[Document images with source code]
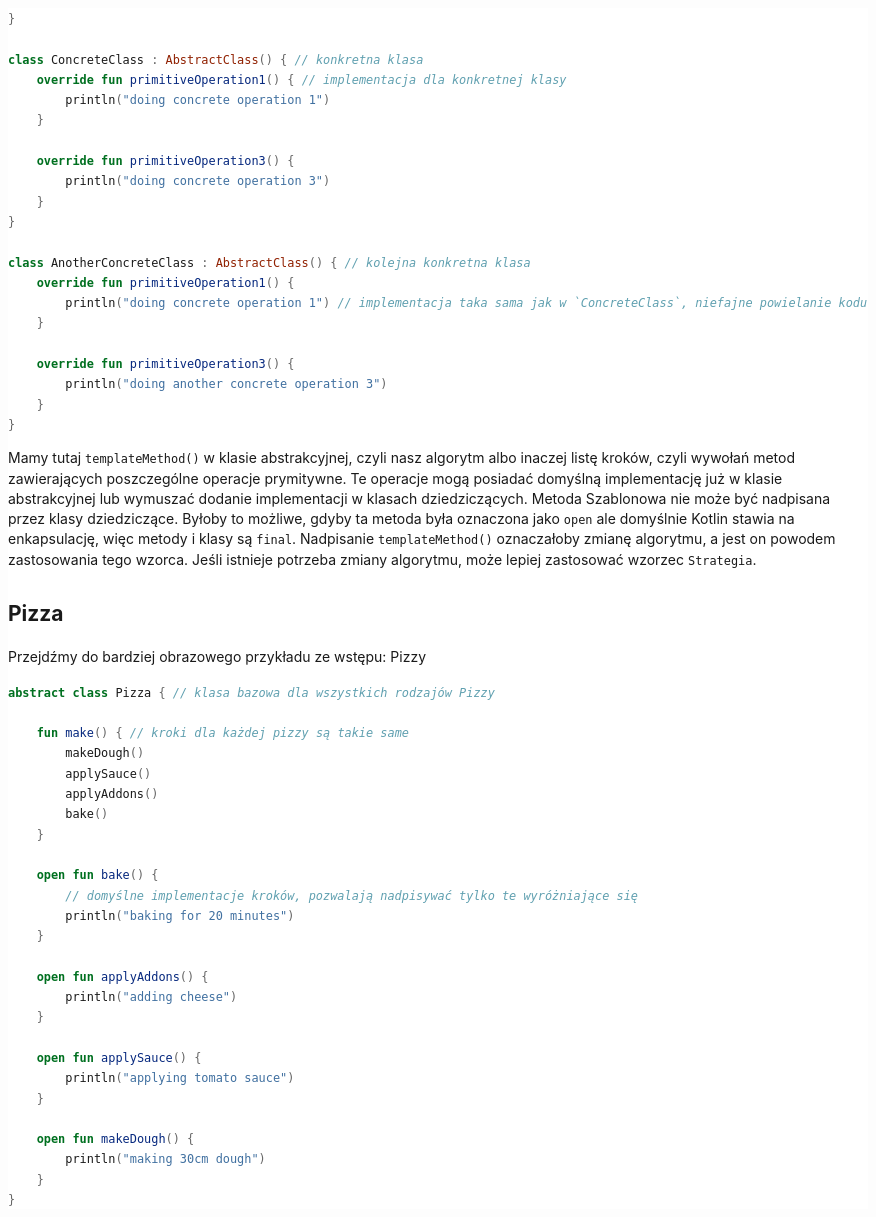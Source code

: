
 ```kotlin
}

class ConcreteClass : AbstractClass() { // konkretna klasa
    override fun primitiveOperation1() { // implementacja dla konkretnej klasy
        println("doing concrete operation 1")
    }

    override fun primitiveOperation3() {
        println("doing concrete operation 3")
    }
}

class AnotherConcreteClass : AbstractClass() { // kolejna konkretna klasa
    override fun primitiveOperation1() {
        println("doing concrete operation 1") // implementacja taka sama jak w `ConcreteClass`, niefajne powielanie kodu
    }

    override fun primitiveOperation3() {
        println("doing another concrete operation 3")
    }
}

```
Mamy tutaj `templateMethod()` w klasie abstrakcyjnej, czyli nasz algorytm albo inaczej listę kroków, czyli wywołań metod zawierających poszczególne operacje prymitywne. Te operacje mogą posiadać domyślną implementację już w klasie abstrakcyjnej lub wymuszać dodanie implementacji w klasach dziedziczących.
Metoda Szablonowa nie może być nadpisana przez klasy dziedziczące. Byłoby to możliwe, gdyby ta metoda była oznaczona jako `open` ale domyślnie Kotlin stawia na enkapsulację, więc metody i klasy są `final`. Nadpisanie `templateMethod()` oznaczałoby zmianę algorytmu, a jest on powodem zastosowania tego wzorca. Jeśli istnieje potrzeba zmiany algorytmu, może lepiej zastosować wzorzec `Strategia`.

## Pizza
Przejdźmy do bardziej obrazowego przykładu ze wstępu: Pizzy
```kotlin
abstract class Pizza { // klasa bazowa dla wszystkich rodzajów Pizzy

    fun make() { // kroki dla każdej pizzy są takie same
        makeDough()
        applySauce()
        applyAddons()
        bake()
    }

    open fun bake() { 
		// domyślne implementacje kroków, pozwalają nadpisywać tylko te wyróżniające się
        println("baking for 20 minutes")
    }

    open fun applyAddons() {
        println("adding cheese")
    }

    open fun applySauce() {
        println("applying tomato sauce")
    }

    open fun makeDough() {
        println("making 30cm dough")
    }
}
```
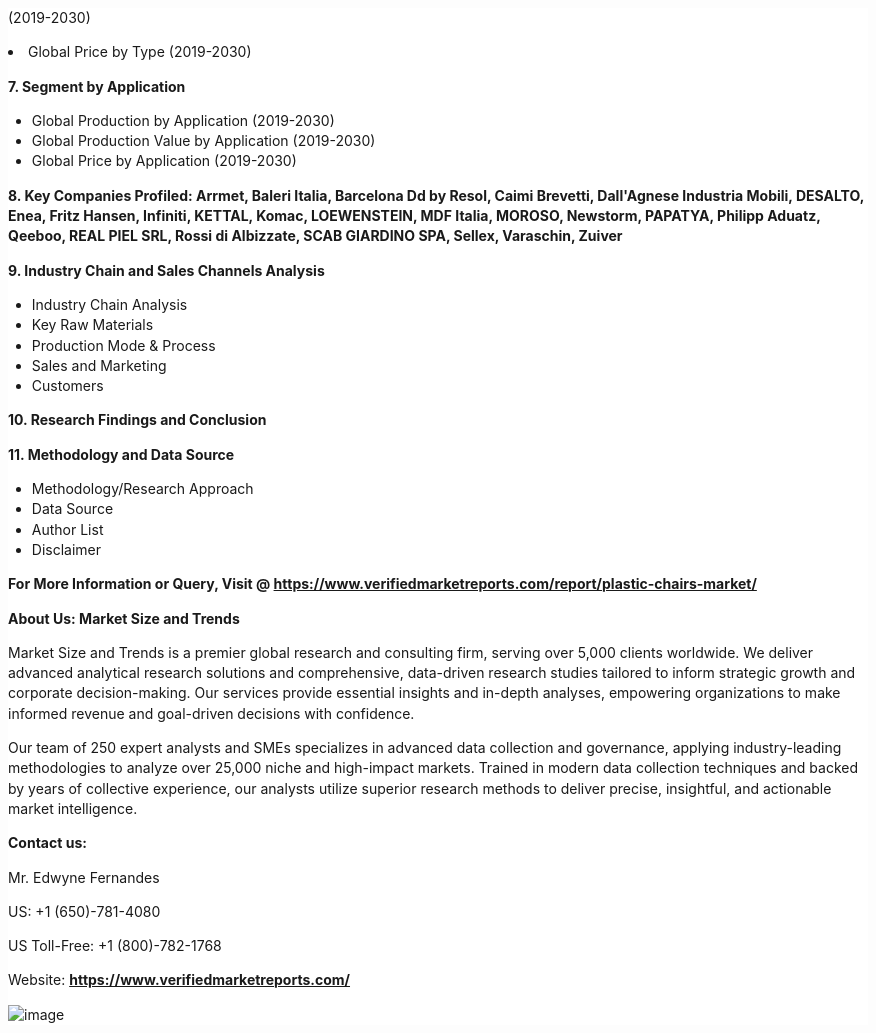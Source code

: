 (2019-2030)</li><li>Global Price by Type (2019-2030)</li></ul><p><strong>7. Segment by Application</strong></p><ul><li>Global Production by Application (2019-2030)</li><li>Global Production Value by Application (2019-2030)</li><li>Global Price by Application (2019-2030)</li></ul><p><strong>8. Key Companies Profiled: Arrmet, Baleri Italia, Barcelona Dd by Resol, Caimi Brevetti, Dall'Agnese Industria Mobili, DESALTO, Enea, Fritz Hansen, Infiniti, KETTAL, Komac, LOEWENSTEIN, MDF Italia, MOROSO, Newstorm, PAPATYA, Philipp Aduatz, Qeeboo, REAL PIEL SRL, Rossi di Albizzate, SCAB GIARDINO SPA, Sellex, Varaschin, Zuiver</strong></p><p><strong>9. Industry Chain and Sales Channels Analysis</strong></p><ul><li>Industry Chain Analysis</li><li>Key Raw Materials</li><li>Production Mode &amp; Process</li><li>Sales and Marketing</li><li>Customers</li></ul><p><strong>10. Research Findings and Conclusion</strong></p><p><strong>11. Methodology and Data Source</strong></p><ul><li>Methodology/Research Approach</li><li>Data Source</li><li>Author List</li><li>Disclaimer</li></ul></p><p><strong>For More Information or Query, Visit @ <a href="https://www.verifiedmarketreports.com/report/plastic-chairs-market/">https://www.verifiedmarketreports.com/report/plastic-chairs-market/</a></strong></p><p><strong>About Us: Market Size and Trends</strong></p><p>Market Size and Trends is a premier global research and consulting firm, serving over 5,000 clients worldwide. We deliver advanced analytical research solutions and comprehensive, data-driven research studies tailored to inform strategic growth and corporate decision-making. Our services provide essential insights and in-depth analyses, empowering organizations to make informed revenue and goal-driven decisions with confidence.</p><p>Our team of 250 expert analysts and SMEs specializes in advanced data collection and governance, applying industry-leading methodologies to analyze over 25,000 niche and high-impact markets. Trained in modern data collection techniques and backed by years of collective experience, our analysts utilize superior research methods to deliver precise, insightful, and actionable market intelligence.</p><p><strong>Contact us:</strong></p><p>Mr. Edwyne Fernandes</p><p>US: +1 (650)-781-4080</p><p>US Toll-Free: +1 (800)-782-1768</p><p>Website: <strong><a href="https://www.verifiedmarketreports.com/">https://www.verifiedmarketreports.com/</a></strong></p>
![image](https://github.com/user-attachments/assets/e30cb7ef-49d4-4ca9-ae3d-9939ee508dd6)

AIM OF THE TASK: Only the text of the records above, copied exactly, should be returned; the pictures stay out.

REPLY TO THE EXERCISE:
Source code

:
 ```kotlin
}

class ConcreteClass : AbstractClass() { // konkretna klasa
    override fun primitiveOperation1() { // implementacja dla konkretnej klasy
        println("doing concrete operation 1")
    }

    override fun primitiveOperation3() {
        println("doing concrete operation 3")
    }
}

class AnotherConcreteClass : AbstractClass() { // kolejna konkretna klasa
    override fun primitiveOperation1() {
        println("doing concrete operation 1") // implementacja taka sama jak w `ConcreteClass`, niefajne powielanie kodu
    }

    override fun primitiveOperation3() {
        println("doing another concrete operation 3")
    }
}

```
Mamy tutaj `templateMethod()` w klasie abstrakcyjnej, czyli nasz algorytm albo inaczej listę kroków, czyli wywołań metod zawierających poszczególne operacje prymitywne. Te operacje mogą posiadać domyślną implementację już w klasie abstrakcyjnej lub wymuszać dodanie implementacji w klasach dziedziczących.
Metoda Szablonowa nie może być nadpisana przez klasy dziedziczące. Byłoby to możliwe, gdyby ta metoda była oznaczona jako `open` ale domyślnie Kotlin stawia na enkapsulację, więc metody i klasy są `final`. Nadpisanie `templateMethod()` oznaczałoby zmianę algorytmu, a jest on powodem zastosowania tego wzorca. Jeśli istnieje potrzeba zmiany algorytmu, może lepiej zastosować wzorzec `Strategia`.

## Pizza
Przejdźmy do bardziej obrazowego przykładu ze wstępu: Pizzy
```kotlin
abstract class Pizza { // klasa bazowa dla wszystkich rodzajów Pizzy

    fun make() { // kroki dla każdej pizzy są takie same
        makeDough()
        applySauce()
        applyAddons()
        bake()
    }

    open fun bake() { 
		// domyślne implementacje kroków, pozwalają nadpisywać tylko te wyróżniające się
        println("baking for 20 minutes")
    }

    open fun applyAddons() {
        println("adding cheese")
    }

    open fun applySauce() {
        println("applying tomato sauce")
    }

    open fun makeDough() {
        println("making 30cm dough")
    }
}
```
Source code

: (2019-2030)</li><li>Global Price by Type (2019-2030)</li></ul><p><strong>7. Segment by Application</strong></p><ul><li>Global Production by Application (2019-2030)</li><li>Global Production Value by Application (2019-2030)</li><li>Global Price by Application (2019-2030)</li></ul><p><strong>8. Key Companies Profiled: Arrmet, Baleri Italia, Barcelona Dd by Resol, Caimi Brevetti, Dall'Agnese Industria Mobili, DESALTO, Enea, Fritz Hansen, Infiniti, KETTAL, Komac, LOEWENSTEIN, MDF Italia, MOROSO, Newstorm, PAPATYA, Philipp Aduatz, Qeeboo, REAL PIEL SRL, Rossi di Albizzate, SCAB GIARDINO SPA, Sellex, Varaschin, Zuiver</strong></p><p><strong>9. Industry Chain and Sales Channels Analysis</strong></p><ul><li>Industry Chain Analysis</li><li>Key Raw Materials</li><li>Production Mode &amp; Process</li><li>Sales and Marketing</li><li>Customers</li></ul><p><strong>10. Research Findings and Conclusion</strong></p><p><strong>11. Methodology and Data Source</strong></p><ul><li>Methodology/Research Approach</li><li>Data Source</li><li>Author List</li><li>Disclaimer</li></ul></p><p><strong>For More Information or Query, Visit @ <a href="https://www.verifiedmarketreports.com/report/plastic-chairs-market/">https://www.verifiedmarketreports.com/report/plastic-chairs-market/</a></strong></p><p><strong>About Us: Market Size and Trends</strong></p><p>Market Size and Trends is a premier global research and consulting firm, serving over 5,000 clients worldwide. We deliver advanced analytical research solutions and comprehensive, data-driven research studies tailored to inform strategic growth and corporate decision-making. Our services provide essential insights and in-depth analyses, empowering organizations to make informed revenue and goal-driven decisions with confidence.</p><p>Our team of 250 expert analysts and SMEs specializes in advanced data collection and governance, applying industry-leading methodologies to analyze over 25,000 niche and high-impact markets. Trained in modern data collection techniques and backed by years of collective experience, our analysts utilize superior research methods to deliver precise, insightful, and actionable market intelligence.</p><p><strong>Contact us:</strong></p><p>Mr. Edwyne Fernandes</p><p>US: +1 (650)-781-4080</p><p>US Toll-Free: +1 (800)-782-1768</p><p>Website: <strong><a href="https://www.verifiedmarketreports.com/">https://www.verifiedmarketreports.com/</a></strong></p>
![image](https://github.com/user-attachments/assets/e30cb7ef-49d4-4ca9-ae3d-9939ee508dd6)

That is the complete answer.